Actually, it may help to think of Dream House as a Sirk movie of sorts, with maybe a little Emily Brontë mixed in -- it doesn't exactly work as a thriller, and not because Sheridan and his actors don't try. You see, it turns out that Will's dream house is actually the site of a grisly multiple murder, in which a young mother and her two children were shot and killed. During renovations, Libby uncovers traces of the little girls' lives -- the doorway where their parents lovingly marked their height in pencil, for instance. And the two little girls find a secret hiding place where the previous tenants' toys have been carefully stowed away. But there's something menacing about the house, and you know it because a neighbor, played by Naomi Watts, goes all shivery when Will stops by to introduce himself to her. There are things about the house that don't sit right with Libby, either. She confides her anxiety to Will, who tries to soothe her. "There's joy in this house, real joy in this house," he tells her. "You're in it, so..."

If only it were that simple. But the way Craig delivers those lines (as if they'd just occurred to him, a rare gift from the gods of domesticity, who so often fail to put just the right words in a spouse's mouth) and the way Weisz responds to them (not with words but with a shrug that nonetheless knows when to accept a compliment) turn these characters into people you feel you have some investment in.

That's partly because Weisz and Craig are good actors and partly because Sheridan has clearly set the tone for what they're doing: Much of Dream House consists of simple little vignettes of family life, many of which have the same ring of authenticity Sheridan brought to his marvelous semiautobiographical film In America.
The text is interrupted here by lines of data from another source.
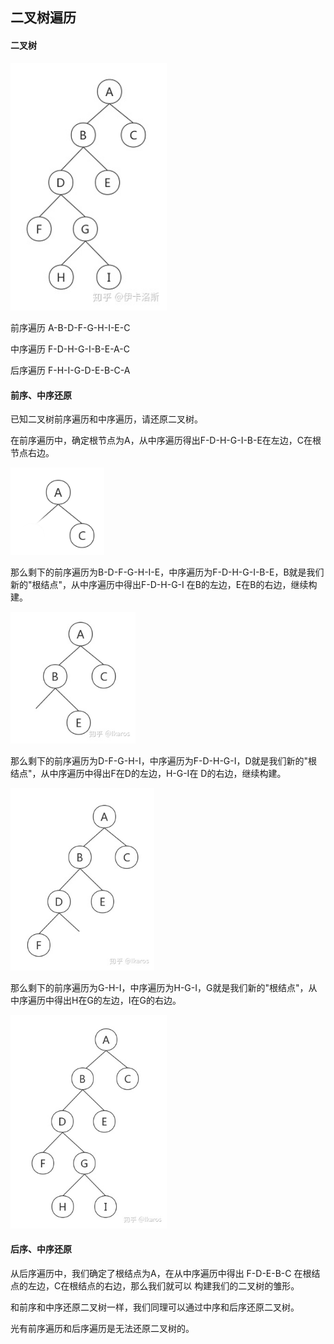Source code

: ## 二叉树遍历

#### 二叉树

<img src="full.jpg" width=250>

前序遍历 A-B-D-F-G-H-I-E-C

中序遍历 F-D-H-G-I-B-E-A-C

后序遍历 F-H-I-G-D-E-B-C-A

#### 前序、中序还原

已知二叉树前序遍历和中序遍历，请还原二叉树。

在前序遍历中，确定根节点为A，从中序遍历得出F-D-H-G-I-B-E在左边，C在根节点右边。

<img src="1.png" width=150>

那么剩下的前序遍历为B-D-F-G-H-I-E，中序遍历为F-D-H-G-I-B-E，B就是我们新的"根结点"，从中序遍历中得出F-D-H-G-I
在B的左边，E在B的右边，继续构建。

<img src="2.jpg" width=200>

那么剩下的前序遍历为D-F-G-H-I，中序遍历为F-D-H-G-I，D就是我们新的"根结点"，从中序遍历中得出F在D的左边，H-G-I在
D的右边，继续构建。

<img src="3.jpg" width=230>

那么剩下的前序遍历为G-H-I，中序遍历为H-G-I，G就是我们新的"根结点"，从中序遍历中得出H在G的左边，I在G的右边。

<img src="4.jpg" width=250>

#### 后序、中序还原

从后序遍历中，我们确定了根结点为A，在从中序遍历中得出 F-D-E-B-C 在根结点的左边，C在根结点的右边，那么我们就可以
构建我们的二叉树的雏形。		

和前序和中序还原二叉树一样，我们同理可以通过中序和后序还原二叉树。

光有前序遍历和后序遍历是无法还原二叉树的。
These scenes, and much of Dream House -- when it's not busy wrapping up its preposterous plot -- show that personal touch, a kind of warmth that you don't have to give a movie when you're just a director for hire.

If you've seen the trailer for Dream House, you pretty much already know the whole plot. (Thanks for that, Universal.) The studio also didn't screen the movie for critics, which is its right. But I urge anyone who has seen and enjoyed any of Sheridan's films -- from My Left Foot to In the Name of the Father to Brothers to the underappreciated Get Rich or Die Tryin' -- to give Dream House a chance. This is an example of a filmmaker who's motivated by his own high standards, and even if Dream House doesn't hang together on the whole, it works amazingly well scene-by-scene. It's hard to say who or what exactly failed Sheridan and his team, keeping Dream House from being everything it could have been. But this is still a picture made by someone who knows how to make movies, and that shows, like an insistent ghost, through the far-from-perfect finished product.